Provided entries:

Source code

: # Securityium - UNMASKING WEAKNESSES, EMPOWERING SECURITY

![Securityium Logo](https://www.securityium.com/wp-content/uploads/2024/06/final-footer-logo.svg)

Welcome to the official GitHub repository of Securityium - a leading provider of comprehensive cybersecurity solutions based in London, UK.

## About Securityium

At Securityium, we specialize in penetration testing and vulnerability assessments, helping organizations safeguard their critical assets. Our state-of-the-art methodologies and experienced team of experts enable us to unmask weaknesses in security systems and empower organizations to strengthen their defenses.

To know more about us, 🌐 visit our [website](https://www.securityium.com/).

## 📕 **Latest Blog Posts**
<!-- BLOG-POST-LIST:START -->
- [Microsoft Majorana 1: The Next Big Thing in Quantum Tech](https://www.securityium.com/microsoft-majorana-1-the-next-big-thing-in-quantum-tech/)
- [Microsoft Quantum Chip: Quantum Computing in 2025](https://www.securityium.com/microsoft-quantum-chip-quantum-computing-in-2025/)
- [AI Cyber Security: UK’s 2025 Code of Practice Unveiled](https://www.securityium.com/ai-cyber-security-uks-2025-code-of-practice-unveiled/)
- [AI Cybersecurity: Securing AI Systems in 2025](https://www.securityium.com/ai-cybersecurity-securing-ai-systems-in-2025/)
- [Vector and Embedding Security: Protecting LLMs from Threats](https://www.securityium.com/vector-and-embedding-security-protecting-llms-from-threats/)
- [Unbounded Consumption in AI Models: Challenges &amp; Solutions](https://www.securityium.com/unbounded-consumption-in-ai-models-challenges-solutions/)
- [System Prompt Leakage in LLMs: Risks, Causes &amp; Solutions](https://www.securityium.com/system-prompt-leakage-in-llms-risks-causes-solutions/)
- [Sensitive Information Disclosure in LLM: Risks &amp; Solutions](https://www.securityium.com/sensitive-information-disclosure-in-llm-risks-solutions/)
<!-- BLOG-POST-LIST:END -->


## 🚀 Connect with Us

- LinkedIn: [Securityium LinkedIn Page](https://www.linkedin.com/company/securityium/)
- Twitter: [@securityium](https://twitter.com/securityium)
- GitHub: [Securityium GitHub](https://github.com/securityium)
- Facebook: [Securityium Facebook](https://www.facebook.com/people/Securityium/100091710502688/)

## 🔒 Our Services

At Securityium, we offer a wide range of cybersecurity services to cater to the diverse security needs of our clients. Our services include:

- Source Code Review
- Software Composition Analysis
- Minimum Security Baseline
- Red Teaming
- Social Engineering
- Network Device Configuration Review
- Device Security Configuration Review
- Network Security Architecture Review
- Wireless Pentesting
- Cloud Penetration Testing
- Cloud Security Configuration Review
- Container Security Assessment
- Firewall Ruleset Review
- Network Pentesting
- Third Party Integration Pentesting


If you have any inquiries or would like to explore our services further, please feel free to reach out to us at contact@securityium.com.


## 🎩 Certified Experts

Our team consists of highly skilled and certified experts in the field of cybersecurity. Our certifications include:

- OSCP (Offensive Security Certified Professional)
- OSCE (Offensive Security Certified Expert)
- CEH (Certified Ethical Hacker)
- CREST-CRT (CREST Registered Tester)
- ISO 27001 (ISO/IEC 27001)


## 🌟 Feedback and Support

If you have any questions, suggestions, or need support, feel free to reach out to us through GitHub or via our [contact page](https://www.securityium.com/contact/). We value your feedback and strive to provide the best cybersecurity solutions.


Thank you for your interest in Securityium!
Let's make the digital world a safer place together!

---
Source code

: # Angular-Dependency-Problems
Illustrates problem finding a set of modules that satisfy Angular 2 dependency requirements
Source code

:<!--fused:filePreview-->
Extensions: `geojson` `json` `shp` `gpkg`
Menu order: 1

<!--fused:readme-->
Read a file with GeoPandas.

...

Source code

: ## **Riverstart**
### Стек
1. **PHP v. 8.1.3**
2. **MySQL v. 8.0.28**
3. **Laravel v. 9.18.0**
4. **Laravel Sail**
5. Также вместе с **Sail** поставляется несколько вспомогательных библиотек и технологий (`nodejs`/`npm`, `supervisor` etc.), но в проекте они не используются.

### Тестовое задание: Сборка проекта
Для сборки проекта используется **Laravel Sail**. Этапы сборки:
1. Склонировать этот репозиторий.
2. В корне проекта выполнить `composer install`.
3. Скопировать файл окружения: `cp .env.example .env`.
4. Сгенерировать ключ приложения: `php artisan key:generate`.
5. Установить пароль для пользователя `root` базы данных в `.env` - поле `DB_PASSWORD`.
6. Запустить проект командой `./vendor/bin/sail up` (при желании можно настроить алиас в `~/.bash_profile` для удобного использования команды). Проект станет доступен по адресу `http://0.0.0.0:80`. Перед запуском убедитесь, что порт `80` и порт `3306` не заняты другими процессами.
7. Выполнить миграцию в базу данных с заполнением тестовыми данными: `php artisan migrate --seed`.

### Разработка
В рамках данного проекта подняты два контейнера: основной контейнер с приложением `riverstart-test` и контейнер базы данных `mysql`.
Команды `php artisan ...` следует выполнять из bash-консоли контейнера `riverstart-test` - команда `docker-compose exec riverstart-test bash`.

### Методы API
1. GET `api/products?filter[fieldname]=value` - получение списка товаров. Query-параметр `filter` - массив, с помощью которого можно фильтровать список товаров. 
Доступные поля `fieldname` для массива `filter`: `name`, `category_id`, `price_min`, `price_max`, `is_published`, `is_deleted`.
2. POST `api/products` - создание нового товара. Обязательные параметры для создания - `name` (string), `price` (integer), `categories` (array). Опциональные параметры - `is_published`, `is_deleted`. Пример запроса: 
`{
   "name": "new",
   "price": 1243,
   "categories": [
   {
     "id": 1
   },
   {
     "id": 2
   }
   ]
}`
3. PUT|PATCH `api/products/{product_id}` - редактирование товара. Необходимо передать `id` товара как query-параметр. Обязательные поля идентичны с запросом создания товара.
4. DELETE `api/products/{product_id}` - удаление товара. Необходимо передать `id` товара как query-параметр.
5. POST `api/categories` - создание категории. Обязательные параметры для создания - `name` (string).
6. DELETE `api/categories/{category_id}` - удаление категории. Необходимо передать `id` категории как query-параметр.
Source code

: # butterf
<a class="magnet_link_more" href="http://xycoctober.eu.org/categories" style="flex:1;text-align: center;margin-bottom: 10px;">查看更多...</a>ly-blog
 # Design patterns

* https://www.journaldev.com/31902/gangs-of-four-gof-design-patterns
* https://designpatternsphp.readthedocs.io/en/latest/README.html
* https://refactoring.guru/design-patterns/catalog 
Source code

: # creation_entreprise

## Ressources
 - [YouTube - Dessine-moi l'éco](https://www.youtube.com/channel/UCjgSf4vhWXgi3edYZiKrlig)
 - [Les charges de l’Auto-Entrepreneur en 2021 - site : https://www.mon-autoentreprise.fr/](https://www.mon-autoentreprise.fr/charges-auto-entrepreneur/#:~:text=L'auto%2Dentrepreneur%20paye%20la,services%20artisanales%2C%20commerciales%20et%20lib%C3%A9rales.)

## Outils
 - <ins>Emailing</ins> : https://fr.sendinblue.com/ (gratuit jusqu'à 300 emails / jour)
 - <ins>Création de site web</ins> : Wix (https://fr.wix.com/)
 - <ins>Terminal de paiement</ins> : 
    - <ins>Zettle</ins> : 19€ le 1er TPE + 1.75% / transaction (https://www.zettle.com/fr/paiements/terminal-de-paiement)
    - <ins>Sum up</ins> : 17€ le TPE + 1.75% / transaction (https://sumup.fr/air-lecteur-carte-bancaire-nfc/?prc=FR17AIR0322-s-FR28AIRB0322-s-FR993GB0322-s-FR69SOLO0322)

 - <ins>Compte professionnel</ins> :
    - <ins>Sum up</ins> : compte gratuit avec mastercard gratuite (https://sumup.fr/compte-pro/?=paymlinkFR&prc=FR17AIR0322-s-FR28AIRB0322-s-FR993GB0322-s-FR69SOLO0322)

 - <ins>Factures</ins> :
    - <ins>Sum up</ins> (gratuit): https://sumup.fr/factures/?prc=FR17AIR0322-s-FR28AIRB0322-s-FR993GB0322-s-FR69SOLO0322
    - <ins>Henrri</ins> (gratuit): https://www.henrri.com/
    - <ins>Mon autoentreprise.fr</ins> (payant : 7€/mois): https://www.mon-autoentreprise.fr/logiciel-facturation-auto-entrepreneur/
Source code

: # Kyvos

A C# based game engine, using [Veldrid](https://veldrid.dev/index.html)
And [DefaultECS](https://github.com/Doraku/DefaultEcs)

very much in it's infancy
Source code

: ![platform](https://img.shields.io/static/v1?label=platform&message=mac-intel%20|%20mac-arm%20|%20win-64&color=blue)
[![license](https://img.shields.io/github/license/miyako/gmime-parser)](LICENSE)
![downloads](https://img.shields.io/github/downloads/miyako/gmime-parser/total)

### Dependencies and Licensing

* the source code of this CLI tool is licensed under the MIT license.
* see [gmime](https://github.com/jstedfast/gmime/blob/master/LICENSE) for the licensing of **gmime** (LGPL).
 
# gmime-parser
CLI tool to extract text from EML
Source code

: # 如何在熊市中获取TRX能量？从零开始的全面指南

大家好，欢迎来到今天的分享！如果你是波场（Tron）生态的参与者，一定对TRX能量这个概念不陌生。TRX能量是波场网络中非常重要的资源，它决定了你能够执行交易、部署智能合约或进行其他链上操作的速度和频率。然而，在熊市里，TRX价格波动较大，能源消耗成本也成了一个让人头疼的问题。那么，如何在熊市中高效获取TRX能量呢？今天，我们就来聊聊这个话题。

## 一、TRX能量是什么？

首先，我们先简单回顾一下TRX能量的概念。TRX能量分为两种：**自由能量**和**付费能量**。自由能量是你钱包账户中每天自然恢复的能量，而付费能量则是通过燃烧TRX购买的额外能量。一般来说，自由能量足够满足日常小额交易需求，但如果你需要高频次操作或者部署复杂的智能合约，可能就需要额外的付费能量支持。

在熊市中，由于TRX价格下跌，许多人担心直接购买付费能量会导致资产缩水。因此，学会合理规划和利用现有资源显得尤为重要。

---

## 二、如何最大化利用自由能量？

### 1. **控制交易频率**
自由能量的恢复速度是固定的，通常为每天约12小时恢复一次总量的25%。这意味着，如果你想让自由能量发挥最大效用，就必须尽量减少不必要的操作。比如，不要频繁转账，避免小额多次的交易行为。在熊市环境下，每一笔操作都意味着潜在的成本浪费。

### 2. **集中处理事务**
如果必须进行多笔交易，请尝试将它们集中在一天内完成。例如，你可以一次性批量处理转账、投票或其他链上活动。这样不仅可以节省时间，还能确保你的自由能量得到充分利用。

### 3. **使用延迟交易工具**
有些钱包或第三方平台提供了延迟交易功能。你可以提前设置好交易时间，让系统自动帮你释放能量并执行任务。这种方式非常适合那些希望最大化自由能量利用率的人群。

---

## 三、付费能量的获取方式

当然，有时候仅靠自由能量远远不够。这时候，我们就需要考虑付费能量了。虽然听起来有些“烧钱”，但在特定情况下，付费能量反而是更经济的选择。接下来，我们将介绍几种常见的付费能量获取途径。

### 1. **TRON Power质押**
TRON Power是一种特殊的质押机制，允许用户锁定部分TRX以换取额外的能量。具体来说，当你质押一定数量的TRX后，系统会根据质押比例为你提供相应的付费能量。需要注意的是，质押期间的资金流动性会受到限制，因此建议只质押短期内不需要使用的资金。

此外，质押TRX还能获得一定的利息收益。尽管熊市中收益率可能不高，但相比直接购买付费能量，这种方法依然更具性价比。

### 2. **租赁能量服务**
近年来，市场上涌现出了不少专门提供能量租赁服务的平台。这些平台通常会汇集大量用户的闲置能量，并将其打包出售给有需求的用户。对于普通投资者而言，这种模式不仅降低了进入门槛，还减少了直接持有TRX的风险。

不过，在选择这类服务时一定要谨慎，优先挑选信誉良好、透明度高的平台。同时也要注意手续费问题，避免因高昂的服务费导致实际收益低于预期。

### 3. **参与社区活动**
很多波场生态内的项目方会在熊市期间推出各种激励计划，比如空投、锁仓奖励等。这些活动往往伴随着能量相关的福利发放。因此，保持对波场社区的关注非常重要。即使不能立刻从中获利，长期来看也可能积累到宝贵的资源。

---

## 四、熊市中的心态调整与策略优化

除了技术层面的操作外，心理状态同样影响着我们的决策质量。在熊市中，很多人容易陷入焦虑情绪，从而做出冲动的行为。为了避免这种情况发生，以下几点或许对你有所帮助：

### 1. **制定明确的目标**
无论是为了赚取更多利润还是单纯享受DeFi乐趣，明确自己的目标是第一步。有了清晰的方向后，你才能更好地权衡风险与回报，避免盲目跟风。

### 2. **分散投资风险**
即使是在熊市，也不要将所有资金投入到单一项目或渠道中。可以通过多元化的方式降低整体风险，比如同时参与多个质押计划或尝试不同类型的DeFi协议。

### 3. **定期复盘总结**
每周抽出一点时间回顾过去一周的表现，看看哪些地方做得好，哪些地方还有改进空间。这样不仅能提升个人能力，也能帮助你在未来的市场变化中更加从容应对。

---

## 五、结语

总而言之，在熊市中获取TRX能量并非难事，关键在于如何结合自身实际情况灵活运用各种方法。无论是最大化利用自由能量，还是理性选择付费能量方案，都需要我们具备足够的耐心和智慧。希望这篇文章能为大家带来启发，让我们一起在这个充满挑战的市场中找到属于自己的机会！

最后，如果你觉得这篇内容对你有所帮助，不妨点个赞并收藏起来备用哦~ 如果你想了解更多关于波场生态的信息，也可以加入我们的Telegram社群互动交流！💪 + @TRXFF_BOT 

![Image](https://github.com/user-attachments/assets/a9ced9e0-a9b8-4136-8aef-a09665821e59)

Work required: In the listing above, find the line with "- создание категории." and the line with "- [YouTube - Dessine-moi"; set down exactly those two lines and every line between them, nothing more.

Answer to this problem:
5. POST `api/categories` - создание категории. Обязательные параметры для создания - `name` (string).
6. DELETE `api/categories/{category_id}` - удаление категории. Необходимо передать `id` категории как query-параметр.
Source code

: # butterf
<a class="magnet_link_more" href="http://xycoctober.eu.org/categories" style="flex:1;text-align: center;margin-bottom: 10px;">查看更多...</a>ly-blog
 # Design patterns

* https://www.journaldev.com/31902/gangs-of-four-gof-design-patterns
* https://designpatternsphp.readthedocs.io/en/latest/README.html
* https://refactoring.guru/design-patterns/catalog 
Source code

: # creation_entreprise

## Ressources
 - [YouTube - Dessine-moi l'éco](https://www.youtube.com/channel/UCjgSf4vhWXgi3edYZiKrlig)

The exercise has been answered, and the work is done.